In 1913, the Federal Reserve was established to prevent financial panics with oversight and intervention. The Fed didn’t become an independent from executive branch control until the Fed-Treasury Accord was passed by Congress in 1951 (during the Truman presidency).
Today, AI systems are progressively deployed to manage financial markets and predicting economic shifts. This posits an intriguing possibility: Could a DAO (Decentralized Autonomous Organization) - powered by AI, governed by code and hard-economic data - serve as the central bank for a U.S. Digital Currency?
A primer on DAOs: Organizations run by code
A DAO (daʊ or D-A-O), Decentralized Autonomous Organization, is essentially an organization that runs on code rather than human management. The rules and regulations for it are written in smart contracts – self-executing programs that automatically enforce agreements. It is a digital organization where every rule, decision, and transaction is transparent, accountable, and automated.
The first major DAO, called The DAO, launched in 2016, raising $150 million for a community-managed investment fund. While that particular experiment ended due to technical vulnerabilities, it changed how some people think about organizational governance. Today, DAOs are capable of managing everything from investment funds to social clubs, with members using digital tokens to vote on decisions that are then executed automatically. As-of-writing this, only Tennessee, Wyoming, and Vermont (as a BBLLC) recognize DAOs as legal entities.
Why does this matter for central banking? Because DAOs represent something groundbreaking: organizations that can operate continuously, transparently, and without human bias. Every decision is driven by pre-set rules and data, not politics or personal judgment.
A Tale of Two Currencies
Imagine two parallel financial universes. In one, we have our familiar dollar, backed by the full faith and credit of the U.S. government and managed by the Federal Reserve's complex human-driven system. In the other, we have a digital dollar, governed by smart contracts and AI, operating with mathematical precision.
The traditional dollar lives in a world of fractional reserve banking, where decisions flow from committee meetings and policy adjustments can take months to impact the economy. It's a system built on human judgment, institutional trust, and careful deliberation.

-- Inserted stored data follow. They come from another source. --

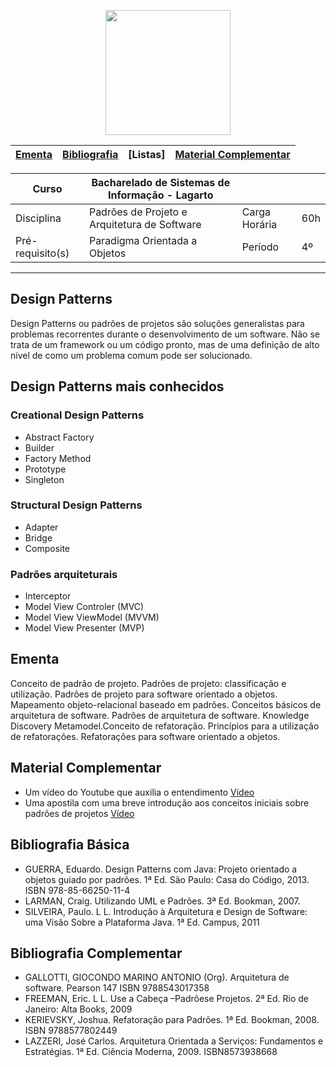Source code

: <p align="center">
  <img height="200" img src="https://hsto.org/webt/ge/p_/wt/gep_wtzzqsuzmaajwzenpuxffsm.png"/>
</p>

| [Ementa] | [Bibliografia] | [Listas] | [Material Complementar] |
|----------|----------------|----------|-------------------------|

| Curso               | Bacharelado de Sistemas de Informação \- Lagarto |               |     |
|---------------------|--------------------------------------------------|---------------|-----|
| Disciplina          | Padrões de Projeto e Arquitetura de Software     | Carga Horária | 60h |
| Pré\-requisito\(s\) | Paradigma Orientada a Objetos                    | Período       | 4º  |
- - -

## Design Patterns

Design Patterns ou padrões de projetos são soluções generalistas para problemas recorrentes durante o desenvolvimento de um software. Não se trata de um framework ou um código pronto, mas de uma definição de alto nível de como um problema comum pode ser solucionado.

## Design Patterns mais conhecidos

### Creational Design Patterns
- Abstract Factory
- Builder
- Factory Method
- Prototype
- Singleton
### Structural Design Patterns
- Adapter
- Bridge
- Composite
### Padrões arquiteturais
- Interceptor
- Model View Controler (MVC)
- Model View ViewModel (MVVM)
- Model View Presenter (MVP)

## Ementa

Conceito de padrão de projeto. Padrões de projeto: classificação e utilização. Padrões de projeto para   software   orientado   a   objetos.   Mapeamento   objeto-relacional   baseado   em   padrões. Conceitos  básicos  de  arquitetura  de  software. Padrões  de  arquitetura  de  software. Knowledge Discovery  Metamodel.Conceito  de  refatoração.  Princípios  para  a  utilização  de  refatorações. Refatorações para software orientado a objetos.

## Material Complementar

- Um vídeo do Youtube que auxilia o entendimento [Vídeo](https://www.youtube.com/watch?v=sUyTKDHGCtA)
- Uma apostila com uma breve introdução aos conceitos iniciais sobre padrões de projetos [Vídeo](https://sites.icmc.usp.br/rtvb/apostila.pdf)

## Bibliografia Básica

- GUERRA, Eduardo. Design Patterns com Java: Projeto orientado a objetos guiado por padrões. 1ª Ed. São Paulo: Casa do Código, 2013. ISBN 978-85-66250-11-4
- LARMAN, Craig. Utilizando UML e Padrões. 3ª Ed. Bookman, 2007.
- SILVEIRA, Paulo. L L. Introdução à Arquitetura e Design de Software: uma Visão Sobre a Plataforma Java. 1ª Ed. Campus, 2011

## Bibliografia Complementar

- GALLOTTI, GIOCONDO MARINO ANTONIO (Org). Arquitetura de software. Pearson 147 ISBN 9788543017358
- FREEMAN, Eric. L L. Use a Cabeça –Padrõese Projetos. 2ª Ed. Rio de Janeiro: Alta Books, 2009
- KERIEVSKY, Joshua. Refatoração para Padrões. 1ª Ed. Bookman, 2008. ISBN 9788577802449
- LAZZERI, José Carlos. Arquitetura Orientada a Serviços: Fundamentos e Estratégias. 1ª Ed. Ciência Moderna, 2009. ISBN8573938668

[Ementa]: #ementa
[Material Complementar]: #material-complementar
[Bibliografia]: #bibliografia-bsica
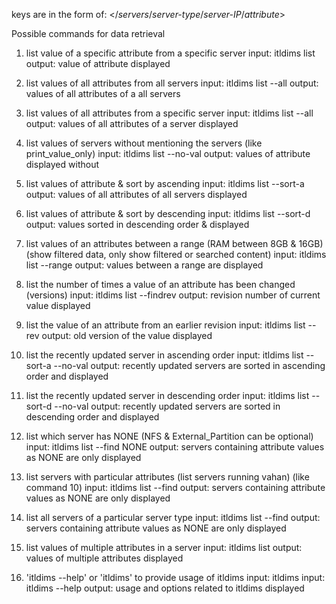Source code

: keys are in the form of: </*servers*/*server-type*/*server-IP*/*attribute*>

Possible commands for data retrieval
1. list value of a specific attribute from a specific server
input: itldims list <key>
output: value of attribute displayed

3. list values of all attributes from all servers
input: itldims list --all
output: values of all attributes of a all servers

4. list values of all attributes from a specific server
input: itldims list <key> --all
output: values of all attributes of a server displayed

5. list values of servers without mentioning the servers (like print_value_only)
input: itldims list <key> --no-val
output: values of attribute displayed without 

6. list values of attribute & sort by ascending
input: itldims list <key> --sort-a
output: values of all attributes of all servers displayed

7. list values of attribute & sort by descending
input: itldims list <key> --sort-d
output: values sorted in descending order & displayed

8. list values of an attributes between a range (RAM between 8GB & 16GB) (show filtered data, only show filtered or searched content)
input: itldims list <key> --range <min num> <max num>
output: values between a range are displayed

9. list the number of times a value of an attribute has been changed (versions)
input: itldims list <key> --findrev
output: revision number of current value displayed

10. list the value of an attribute from an earlier revision
input: itldims list <key> --rev <revision number>
output: old version of the value displayed

11. list the recently updated server in ascending order
input: itldims list --sort-a --no-val
output: recently updated servers are sorted in ascending order and displayed

12. list the recently updated server in descending order
input: itldims list --sort-d --no-val
output: recently updated servers are sorted in descending order and displayed

13. list which server has NONE (NFS & External_Partition can be optional)
input: itldims list <key> --find NONE
output: servers containing attribute values as NONE are only displayed

14. list servers with particular attributes (list servers running vahan) (like command 10)
input: itldims list <key> --find <value>
output: servers containing attribute values as NONE are only displayed

15. list all servers of a particular server type 
input: itldims list <key> --find <value>
output: servers containing attribute values as NONE are only displayed

16. list values of multiple attributes in a server
input: itldims list <key> <key> <key>
output: values of multiple attributes displayed

17. 'itldims --help' or 'itldims' to provide usage of itldims
input: itldims
input: itldims --help 
output: usage and options related to itldims displayed
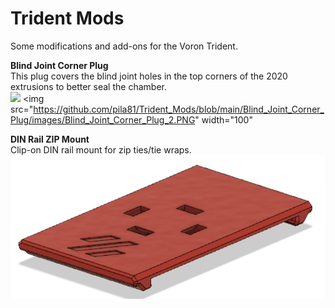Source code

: # Trident Mods

Some modifications and add-ons for the Voron Trident.

**Blind Joint Corner Plug**  
This plug covers the blind joint holes in the top corners of the 2020 extrusions to better seal the chamber.  
![](./Blind_Joint_Corner_Plug/images/Blind_Joint_Corner_Plug_2.PNG|width=100)
<img src="https://github.com/pila81/Trident_Mods/blob/main/Blind_Joint_Corner_Plug/images/Blind_Joint_Corner_Plug_2.PNG" width="100"

**DIN Rail ZIP Mount**  
Clip-on DIN rail mount for zip ties/tie wraps.  
![](./DIN_Rail_ZIP_Mount/images/DIN_Rail_ZIP_Mount_1.PNG)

In contrast, the digital dollar exists in a blockchain-based infrastructure where every transaction is transparent and traceable. Policy decisions are executed programmatically, responding to real-time economic indicators without the lag of human deliberation. This isn't science fiction - it's already happening in smaller, experimental systems around the world.
The Heart of Monetary Policy
Both systems would obey the same dual mandate: maximum sustainable employment and price stability.
Their approaches will be wildly different.
Consider price stability. The Fed uses interest rate adjustments and Open market operations, tools that have served well but can be slow to implement and impact the economy. The 2022 inflation surge illustrates this challenge: while traditional systems were initially debating whether inflation was transitory, it ultimately reached 9.1% by June 2022 - the highest rate since 1981. This surge came from multiple converging factors: supply chain disruptions, stimulus spending, pent-up consumer demand, labor shortages, and energy price spikes.

An AI-driven DAO could adjust digital currency supply algorithmically based on real-time economic indicators, potentially preventing inflation before it takes hold rather than responding to it after the fact. Instead of waiting for quarterly reports and committee meetings, it could process thousands of real-time data points - monitoring supply chain bottlenecks, tracking stimulus effects, analyzing labor market tightness, and observing energy market disruptions - to detect structural changes in the economy as they emerge.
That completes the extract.